Shalisha Morgan, owner of the Geek in Heels tech repair business.









While it was happening, a random passerby - a total stranger who gave her the willies - tried to entice Morgan into his car. With the Uber driver's encouragement. And before it was all over, police were summoned.
Not the way anybody wants to end a long workday.
So why on earth would Morgan consider another Uber ride?

*Few options, none good*
Morgan most definitely does not fit anyone's image of an IT guy. She's female (duh), petite, outgoing and well-dressed. No mustard- stained sweats for her.

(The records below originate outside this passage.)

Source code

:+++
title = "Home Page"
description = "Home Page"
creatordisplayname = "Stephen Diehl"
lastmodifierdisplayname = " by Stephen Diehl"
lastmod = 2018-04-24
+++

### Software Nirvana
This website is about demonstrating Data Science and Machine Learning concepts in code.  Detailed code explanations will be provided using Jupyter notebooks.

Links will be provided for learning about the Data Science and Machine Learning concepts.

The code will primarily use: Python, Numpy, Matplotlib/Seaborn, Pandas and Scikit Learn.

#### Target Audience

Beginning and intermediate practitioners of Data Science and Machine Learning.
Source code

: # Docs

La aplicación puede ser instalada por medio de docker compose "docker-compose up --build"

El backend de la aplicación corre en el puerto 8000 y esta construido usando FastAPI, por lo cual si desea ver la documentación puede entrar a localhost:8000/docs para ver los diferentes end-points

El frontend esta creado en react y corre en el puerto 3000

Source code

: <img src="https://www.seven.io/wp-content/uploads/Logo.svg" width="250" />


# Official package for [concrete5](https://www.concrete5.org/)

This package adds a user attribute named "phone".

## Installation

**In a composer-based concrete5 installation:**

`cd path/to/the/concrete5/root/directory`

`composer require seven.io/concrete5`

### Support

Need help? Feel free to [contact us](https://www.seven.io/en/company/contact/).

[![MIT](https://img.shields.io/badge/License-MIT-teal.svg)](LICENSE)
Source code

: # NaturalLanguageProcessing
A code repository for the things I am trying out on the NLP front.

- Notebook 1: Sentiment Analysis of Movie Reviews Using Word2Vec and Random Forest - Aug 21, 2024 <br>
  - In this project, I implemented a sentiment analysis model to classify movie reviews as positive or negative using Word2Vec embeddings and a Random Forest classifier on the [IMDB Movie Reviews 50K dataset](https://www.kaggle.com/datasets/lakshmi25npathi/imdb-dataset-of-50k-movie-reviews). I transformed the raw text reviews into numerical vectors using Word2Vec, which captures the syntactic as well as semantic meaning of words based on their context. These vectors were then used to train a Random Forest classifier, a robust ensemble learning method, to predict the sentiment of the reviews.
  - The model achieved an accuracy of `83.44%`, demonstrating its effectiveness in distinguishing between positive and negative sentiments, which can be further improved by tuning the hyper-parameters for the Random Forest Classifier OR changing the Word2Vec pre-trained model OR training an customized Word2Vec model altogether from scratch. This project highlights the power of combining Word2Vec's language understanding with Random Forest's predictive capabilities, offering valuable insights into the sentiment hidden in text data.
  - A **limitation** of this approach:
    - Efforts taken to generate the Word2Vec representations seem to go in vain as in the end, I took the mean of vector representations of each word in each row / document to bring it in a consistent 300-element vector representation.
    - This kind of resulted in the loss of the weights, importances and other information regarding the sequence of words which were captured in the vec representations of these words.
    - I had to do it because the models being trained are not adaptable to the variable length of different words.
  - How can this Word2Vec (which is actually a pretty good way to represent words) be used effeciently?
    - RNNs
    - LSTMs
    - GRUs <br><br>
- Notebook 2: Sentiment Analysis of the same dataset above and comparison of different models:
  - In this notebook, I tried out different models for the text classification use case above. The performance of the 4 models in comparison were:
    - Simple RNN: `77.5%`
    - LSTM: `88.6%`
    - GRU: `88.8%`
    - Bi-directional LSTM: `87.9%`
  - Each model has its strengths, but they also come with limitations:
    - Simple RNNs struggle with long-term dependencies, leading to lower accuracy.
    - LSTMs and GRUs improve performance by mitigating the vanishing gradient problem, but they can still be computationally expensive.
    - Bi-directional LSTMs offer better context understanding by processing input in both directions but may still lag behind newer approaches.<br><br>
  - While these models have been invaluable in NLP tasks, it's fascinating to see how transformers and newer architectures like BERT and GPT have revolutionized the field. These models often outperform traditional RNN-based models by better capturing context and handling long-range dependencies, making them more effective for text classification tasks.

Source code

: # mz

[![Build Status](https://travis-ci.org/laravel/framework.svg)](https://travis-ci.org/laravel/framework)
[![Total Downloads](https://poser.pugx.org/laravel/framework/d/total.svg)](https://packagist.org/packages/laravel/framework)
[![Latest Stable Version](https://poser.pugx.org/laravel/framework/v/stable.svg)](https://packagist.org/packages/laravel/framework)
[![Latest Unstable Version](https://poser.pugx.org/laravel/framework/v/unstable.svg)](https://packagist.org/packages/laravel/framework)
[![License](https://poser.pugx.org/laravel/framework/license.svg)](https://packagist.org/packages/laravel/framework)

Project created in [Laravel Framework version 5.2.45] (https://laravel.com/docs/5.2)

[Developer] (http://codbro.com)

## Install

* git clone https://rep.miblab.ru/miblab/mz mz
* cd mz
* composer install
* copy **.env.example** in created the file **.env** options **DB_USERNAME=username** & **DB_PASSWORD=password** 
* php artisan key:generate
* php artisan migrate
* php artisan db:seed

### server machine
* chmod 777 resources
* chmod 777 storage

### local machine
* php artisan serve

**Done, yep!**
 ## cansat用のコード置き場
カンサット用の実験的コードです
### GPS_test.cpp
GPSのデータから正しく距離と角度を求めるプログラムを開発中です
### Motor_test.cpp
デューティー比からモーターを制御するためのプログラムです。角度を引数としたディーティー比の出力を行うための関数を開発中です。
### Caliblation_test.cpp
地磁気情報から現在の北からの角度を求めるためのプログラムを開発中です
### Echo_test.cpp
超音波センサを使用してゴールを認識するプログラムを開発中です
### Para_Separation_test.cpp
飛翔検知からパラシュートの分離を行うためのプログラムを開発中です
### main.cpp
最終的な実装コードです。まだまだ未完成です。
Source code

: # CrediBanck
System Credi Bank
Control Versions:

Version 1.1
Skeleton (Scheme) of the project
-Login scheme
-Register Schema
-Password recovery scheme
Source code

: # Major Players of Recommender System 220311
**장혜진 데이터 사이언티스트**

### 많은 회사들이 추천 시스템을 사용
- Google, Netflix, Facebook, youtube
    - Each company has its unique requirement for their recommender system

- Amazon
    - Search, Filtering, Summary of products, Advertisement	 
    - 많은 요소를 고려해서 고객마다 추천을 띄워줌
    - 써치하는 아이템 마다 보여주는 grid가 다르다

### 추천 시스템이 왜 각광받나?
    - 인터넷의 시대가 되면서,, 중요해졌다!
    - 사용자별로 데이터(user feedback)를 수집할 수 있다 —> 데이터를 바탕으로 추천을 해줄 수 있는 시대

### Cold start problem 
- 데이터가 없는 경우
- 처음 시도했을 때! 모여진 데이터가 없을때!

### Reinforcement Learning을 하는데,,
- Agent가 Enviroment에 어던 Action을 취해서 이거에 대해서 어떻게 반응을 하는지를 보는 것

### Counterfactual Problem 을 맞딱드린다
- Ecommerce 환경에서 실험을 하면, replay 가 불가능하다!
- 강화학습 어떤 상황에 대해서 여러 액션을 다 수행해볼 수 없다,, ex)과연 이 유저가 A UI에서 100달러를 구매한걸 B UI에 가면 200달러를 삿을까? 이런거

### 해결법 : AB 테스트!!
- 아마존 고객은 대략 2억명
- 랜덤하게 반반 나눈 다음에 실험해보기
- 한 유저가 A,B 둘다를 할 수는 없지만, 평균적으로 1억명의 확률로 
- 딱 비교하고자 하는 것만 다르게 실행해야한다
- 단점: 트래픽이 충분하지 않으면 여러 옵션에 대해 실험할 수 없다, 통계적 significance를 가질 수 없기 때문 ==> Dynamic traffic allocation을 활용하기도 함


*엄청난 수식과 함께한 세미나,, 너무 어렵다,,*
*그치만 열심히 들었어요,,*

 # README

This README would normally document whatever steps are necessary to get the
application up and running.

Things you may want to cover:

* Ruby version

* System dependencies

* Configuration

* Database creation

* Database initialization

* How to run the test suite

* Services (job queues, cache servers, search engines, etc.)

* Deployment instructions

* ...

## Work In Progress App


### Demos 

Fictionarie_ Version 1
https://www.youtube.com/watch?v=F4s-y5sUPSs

https://www.journalnow.com/news/col...cle_a45bd2ef-5074-5fd6-9bb4-90fa38d61d00.html
Along the way to her condo on the north side of the city, Morgan offered navigational help. Suggestions on where to turn, that sort of thing. Nothing odd or out of bounds about that.
She would know the best way to her own home, right?

After one suggestion - veer right at a V-shaped intersection at Bethabara Road and Pinewood Drive - she said the driver came to an abrupt stop across a travel lane and ordered her out.


----------



## SHalester (Aug 25, 2019)

must be a driver from this forum, aye?


----------



## 1.5xorbust (Nov 22, 2017)

Driver was probably a UP member who doesn’t tolerate back seat drivers.


----------



## ntcindetroit (Mar 23, 2017)

I like the way Uber runs their biz. Keep riders and drivers hate each other. So there are rooms for others to create a different biz models.


----------



## WAHN (May 6, 2019)

> She turned on a Podcast and tried to decompress. "It was a nice, quiet ride," she said. "I was grateful for that."

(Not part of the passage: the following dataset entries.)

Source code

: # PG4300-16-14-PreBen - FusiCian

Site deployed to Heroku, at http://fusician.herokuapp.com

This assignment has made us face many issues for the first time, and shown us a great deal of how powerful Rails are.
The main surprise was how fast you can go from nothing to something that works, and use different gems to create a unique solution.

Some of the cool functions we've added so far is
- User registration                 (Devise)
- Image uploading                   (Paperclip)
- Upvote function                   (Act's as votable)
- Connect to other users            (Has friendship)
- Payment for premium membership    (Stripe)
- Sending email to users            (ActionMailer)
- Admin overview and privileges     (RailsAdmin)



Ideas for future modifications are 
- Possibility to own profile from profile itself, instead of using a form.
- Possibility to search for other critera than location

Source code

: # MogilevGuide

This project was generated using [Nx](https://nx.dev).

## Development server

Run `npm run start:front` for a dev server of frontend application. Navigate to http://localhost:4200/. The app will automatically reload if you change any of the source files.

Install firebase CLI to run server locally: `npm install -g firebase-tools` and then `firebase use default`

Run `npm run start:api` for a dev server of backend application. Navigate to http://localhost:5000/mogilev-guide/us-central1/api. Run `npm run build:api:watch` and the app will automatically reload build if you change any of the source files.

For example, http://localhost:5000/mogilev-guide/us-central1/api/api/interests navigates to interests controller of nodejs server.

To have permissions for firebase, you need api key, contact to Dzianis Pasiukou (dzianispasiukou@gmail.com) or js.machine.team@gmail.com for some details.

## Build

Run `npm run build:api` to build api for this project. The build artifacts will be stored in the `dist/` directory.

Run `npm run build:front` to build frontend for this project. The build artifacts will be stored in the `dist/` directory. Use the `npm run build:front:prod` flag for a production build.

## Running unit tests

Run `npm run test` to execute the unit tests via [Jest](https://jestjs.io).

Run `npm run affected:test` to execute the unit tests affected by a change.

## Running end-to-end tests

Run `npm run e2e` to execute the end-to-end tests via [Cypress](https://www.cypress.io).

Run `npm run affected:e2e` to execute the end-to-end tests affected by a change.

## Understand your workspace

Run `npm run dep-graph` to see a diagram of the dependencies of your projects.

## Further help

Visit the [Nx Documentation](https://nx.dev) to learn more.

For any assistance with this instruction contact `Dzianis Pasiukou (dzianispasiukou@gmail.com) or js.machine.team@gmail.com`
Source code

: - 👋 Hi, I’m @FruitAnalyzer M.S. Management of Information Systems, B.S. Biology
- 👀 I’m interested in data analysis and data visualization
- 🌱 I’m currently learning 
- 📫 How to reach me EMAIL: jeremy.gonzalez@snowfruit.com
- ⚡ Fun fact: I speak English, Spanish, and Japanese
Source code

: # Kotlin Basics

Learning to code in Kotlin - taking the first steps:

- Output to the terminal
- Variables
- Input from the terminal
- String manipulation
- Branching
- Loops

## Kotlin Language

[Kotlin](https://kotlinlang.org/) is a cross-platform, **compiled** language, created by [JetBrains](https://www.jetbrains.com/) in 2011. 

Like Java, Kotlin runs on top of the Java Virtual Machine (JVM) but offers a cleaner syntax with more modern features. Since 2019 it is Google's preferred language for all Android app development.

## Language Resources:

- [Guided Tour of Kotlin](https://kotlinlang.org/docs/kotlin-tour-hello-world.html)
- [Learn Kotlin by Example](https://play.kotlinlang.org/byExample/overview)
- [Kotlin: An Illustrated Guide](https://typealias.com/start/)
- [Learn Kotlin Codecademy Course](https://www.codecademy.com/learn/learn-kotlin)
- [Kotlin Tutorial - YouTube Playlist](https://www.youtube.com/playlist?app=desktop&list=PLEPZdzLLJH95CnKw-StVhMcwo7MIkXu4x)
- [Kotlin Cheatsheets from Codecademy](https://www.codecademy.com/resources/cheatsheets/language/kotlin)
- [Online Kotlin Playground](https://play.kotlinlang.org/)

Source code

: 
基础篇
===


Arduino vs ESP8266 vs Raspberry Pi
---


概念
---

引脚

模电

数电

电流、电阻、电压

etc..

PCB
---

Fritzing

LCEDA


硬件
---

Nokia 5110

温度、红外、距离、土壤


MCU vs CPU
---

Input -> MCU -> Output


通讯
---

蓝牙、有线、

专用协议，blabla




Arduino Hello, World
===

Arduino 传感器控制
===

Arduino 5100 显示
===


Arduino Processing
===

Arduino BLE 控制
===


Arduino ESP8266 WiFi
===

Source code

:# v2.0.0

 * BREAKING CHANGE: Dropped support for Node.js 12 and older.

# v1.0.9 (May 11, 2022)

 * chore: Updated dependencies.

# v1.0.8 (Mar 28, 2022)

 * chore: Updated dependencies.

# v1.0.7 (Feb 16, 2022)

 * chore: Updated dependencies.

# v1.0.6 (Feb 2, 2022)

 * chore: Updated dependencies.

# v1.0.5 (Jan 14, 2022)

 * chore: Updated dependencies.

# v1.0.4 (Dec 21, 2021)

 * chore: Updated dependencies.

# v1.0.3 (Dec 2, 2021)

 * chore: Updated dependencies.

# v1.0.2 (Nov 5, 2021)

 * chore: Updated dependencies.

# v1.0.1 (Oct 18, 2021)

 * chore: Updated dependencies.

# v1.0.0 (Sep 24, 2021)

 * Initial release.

Good. Sit back, relax, and you'll get home safely.



> Along the way to her condo on the north side of the city, Morgan offered navigational help. Suggestions on where to turn, that sort of thing. Nothing odd or out of bounds about that.


I thought she was trying to decompress and listening to a podcast.

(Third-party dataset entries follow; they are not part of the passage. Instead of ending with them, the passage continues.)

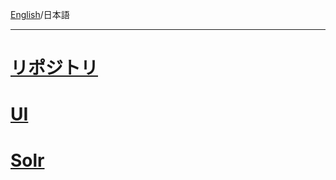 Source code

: [English](https://github.com/aegif/NemakiWare/wiki/Configuration)/日本語 
***
# [リポジトリ]()
# [UI]()
# [Solr]() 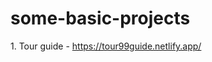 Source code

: # some-basic-projects

<span>1. Tour guide - <a href="https://tour99guide.netlify.app/">https://tour99guide.netlify.app/</a></span>
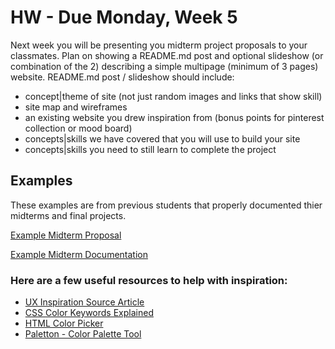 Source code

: # HW - Due Monday, Week 5

Next week you will be presenting you midterm project proposals to your classmates. Plan on showing a README.md post and optional slideshow (or combination of the 2) describing a simple multipage (minimum of 3 pages) website. README.md post / slideshow should include:

* concept|theme of site (not just random images and links that show skill)
* site map  and wireframes
* an existing website you drew inspiration from (bonus points for pinterest collection or mood board)
* concepts|skills we have covered that you will use to build your site
* concepts|skills you need to still learn to complete the project

## Examples
These examples are from previous students that properly documented thier midterms and final projects. 

[Example Midterm Proposal](http://sites.bxmc.poly.edu/~isabellaweaver/webdev/?p=9)

[Example Midterm Documentation](https://samantascreations.com/2015/10/25/midterm-presentation/)

### Here are a few useful resources to help with inspiration:

* [UX Inspiration Source Article](http://mediatemple.net/blog/tips/top-seven-sites-for-ux-inspiration/?utm_source=weekly_newsletter&utm_medium=email&utm_content=kylie_img&utm_campaign=02092016_newsletter&j=50758766&e=katieadee@gmail.com&l=32460871_HTML&u=372480720&mid=10825691&jb=49)
* [CSS Color Keywords Explained](http://www.w3schools.com/cssref/css_colors.asp)
* [HTML Color Picker](http://www.w3schools.com/colors/colors_picker.asp)
* [Paletton - Color Palette Tool](http://paletton.com)


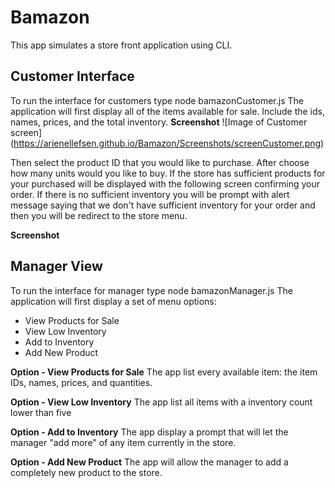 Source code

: # Bamazon
This app simulates a store front application using CLI.

## Customer Interface
To run the interface for customers type node bamazonCustomer.js
The application will first display all of the items available for sale. Include the ids, names, prices, and the total inventory.
**Screenshot**
![Image of Customer screen]
(https://arienellefsen.github.io/Bamazon/Screenshots/screenCustomer.png)

Then select the product ID that you would like to purchase.
After choose how many units would you like to buy.
If the store has sufficient products for your purchased will be displayed with the following screen confirming your order.
If there is no sufficient inventory you will be prompt with alert message saying that we don't have sufficient inventory for your order and then you will be redirect to the store menu.

**Screenshot**

## Manager View
To run the interface for manager type node bamazonManager.js
The application will first display a set of menu options:

* View Products for Sale
* View Low Inventory
* Add to Inventory
* Add New Product

**Option - View Products for Sale**
The app list every available item: the item IDs, names, prices, and quantities.

**Option - View Low Inventory**
The app list all items with a inventory count lower than five

**Option - Add to Inventory**
The app display a prompt that will let the manager "add more" of any item currently in the store.

**Option - Add New Product**
The app will allow the manager to add a completely new product to the store.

In what manner and tone did she offer "navigational help".

We'll likely never know.


----------



## Asificarewhatyoudontthink (Jul 6, 2017)

Lissetti said:


> I don't know, I'm seeing a well dressed, professional looking business woman here. It says she owns her own business, which is clearly in a mall. I bet she's used to dealing with all types of people and behaviors.
> 
> Nothing I see here would indicate any problems having her as a rider. Clean cut clothes, professional hair cut.....
> 
> ...


As CEOs and others have proven time and again "owning a business" isn't any indication of class.
Also, when posing for a photo for a news article where one wants to appear as the "good guy" it is unlikely the person is going to show their 'ass' as they may have in a situation that warranted being ejected from a ride.

That being said, there is nothing in the OP that gives information on "Why" she was ejected and I haven't read anything of value that might provide that insight.
For the drivers sake I hope they had dash cam footage proving the person needed to be ejected then and there and no further.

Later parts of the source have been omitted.